▶ _WORK REQUIRED_: Below is a block of data; give all of it again word for word.

▶ _Data records_:

***

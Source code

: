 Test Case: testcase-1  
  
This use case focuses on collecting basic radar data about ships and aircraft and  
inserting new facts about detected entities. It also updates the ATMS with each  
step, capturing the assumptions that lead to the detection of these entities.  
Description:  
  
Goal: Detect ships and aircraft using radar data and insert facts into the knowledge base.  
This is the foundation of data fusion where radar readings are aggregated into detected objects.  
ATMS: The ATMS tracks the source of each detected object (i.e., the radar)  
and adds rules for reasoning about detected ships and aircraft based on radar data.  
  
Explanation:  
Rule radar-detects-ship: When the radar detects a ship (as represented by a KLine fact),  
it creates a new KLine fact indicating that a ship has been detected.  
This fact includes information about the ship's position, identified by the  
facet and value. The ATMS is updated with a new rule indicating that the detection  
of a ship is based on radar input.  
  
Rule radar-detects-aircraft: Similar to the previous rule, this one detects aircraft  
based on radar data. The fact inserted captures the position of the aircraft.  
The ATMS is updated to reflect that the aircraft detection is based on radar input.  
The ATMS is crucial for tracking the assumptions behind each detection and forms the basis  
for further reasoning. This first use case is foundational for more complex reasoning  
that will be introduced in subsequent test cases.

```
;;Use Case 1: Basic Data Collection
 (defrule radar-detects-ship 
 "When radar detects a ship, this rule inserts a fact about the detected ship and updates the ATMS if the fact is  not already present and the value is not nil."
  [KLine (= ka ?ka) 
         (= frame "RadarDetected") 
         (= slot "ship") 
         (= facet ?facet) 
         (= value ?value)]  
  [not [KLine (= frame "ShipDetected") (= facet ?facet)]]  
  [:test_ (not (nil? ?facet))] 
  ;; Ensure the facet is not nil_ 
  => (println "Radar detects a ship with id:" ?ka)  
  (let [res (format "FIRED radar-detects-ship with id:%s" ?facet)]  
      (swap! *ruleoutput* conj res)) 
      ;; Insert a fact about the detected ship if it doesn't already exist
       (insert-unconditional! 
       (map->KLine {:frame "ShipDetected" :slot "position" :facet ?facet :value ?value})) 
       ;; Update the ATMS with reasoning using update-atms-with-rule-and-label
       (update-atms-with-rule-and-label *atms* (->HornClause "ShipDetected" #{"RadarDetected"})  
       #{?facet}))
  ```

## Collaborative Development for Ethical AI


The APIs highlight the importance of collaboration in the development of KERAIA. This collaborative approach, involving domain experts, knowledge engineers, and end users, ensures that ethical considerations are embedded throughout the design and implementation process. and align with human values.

***

▶ _THE ANSWER_:
Source code

: Test Case: testcase-1  
  
This use case focuses on collecting basic radar data about ships and aircraft and  
inserting new facts about detected entities. It also updates the ATMS with each  
step, capturing the assumptions that lead to the detection of these entities.  
Description:  
  
Goal: Detect ships and aircraft using radar data and insert facts into the knowledge base.  
This is the foundation of data fusion where radar readings are aggregated into detected objects.  
ATMS: The ATMS tracks the source of each detected object (i.e., the radar)  
and adds rules for reasoning about detected ships and aircraft based on radar data.  
  
Explanation:  
Rule radar-detects-ship: When the radar detects a ship (as represented by a KLine fact),  
it creates a new KLine fact indicating that a ship has been detected.  
This fact includes information about the ship's position, identified by the  
facet and value. The ATMS is updated with a new rule indicating that the detection  
of a ship is based on radar input.  
  
Rule radar-detects-aircraft: Similar to the previous rule, this one detects aircraft  
based on radar data. The fact inserted captures the position of the aircraft.  
The ATMS is updated to reflect that the aircraft detection is based on radar input.  
The ATMS is crucial for tracking the assumptions behind each detection and forms the basis  
for further reasoning. This first use case is foundational for more complex reasoning  
that will be introduced in subsequent test cases.

```
;;Use Case 1: Basic Data Collection
 (defrule radar-detects-ship 
 "When radar detects a ship, this rule inserts a fact about the detected ship and updates the ATMS if the fact is  not already present and the value is not nil."
  [KLine (= ka ?ka) 
         (= frame "RadarDetected") 
         (= slot "ship") 
         (= facet ?facet) 
         (= value ?value)]  
  [not [KLine (= frame "ShipDetected") (= facet ?facet)]]  
  [:test_ (not (nil? ?facet))] 
  ;; Ensure the facet is not nil_ 
  => (println "Radar detects a ship with id:" ?ka)  
  (let [res (format "FIRED radar-detects-ship with id:%s" ?facet)]  
      (swap! *ruleoutput* conj res)) 
      ;; Insert a fact about the detected ship if it doesn't already exist
       (insert-unconditional! 
       (map->KLine {:frame "ShipDetected" :slot "position" :facet ?facet :value ?value})) 
       ;; Update the ATMS with reasoning using update-atms-with-rule-and-label
       (update-atms-with-rule-and-label *atms* (->HornClause "ShipDetected" #{"RadarDetected"})  
       #{?facet}))
  ```

## Collaborative Development for Ethical AI


The APIs highlight the importance of collaboration in the development of KERAIA. This collaborative approach, involving domain experts, knowledge engineers, and end users, ensures that ethical considerations are embedded throughout the design and implementation process. and align with human values.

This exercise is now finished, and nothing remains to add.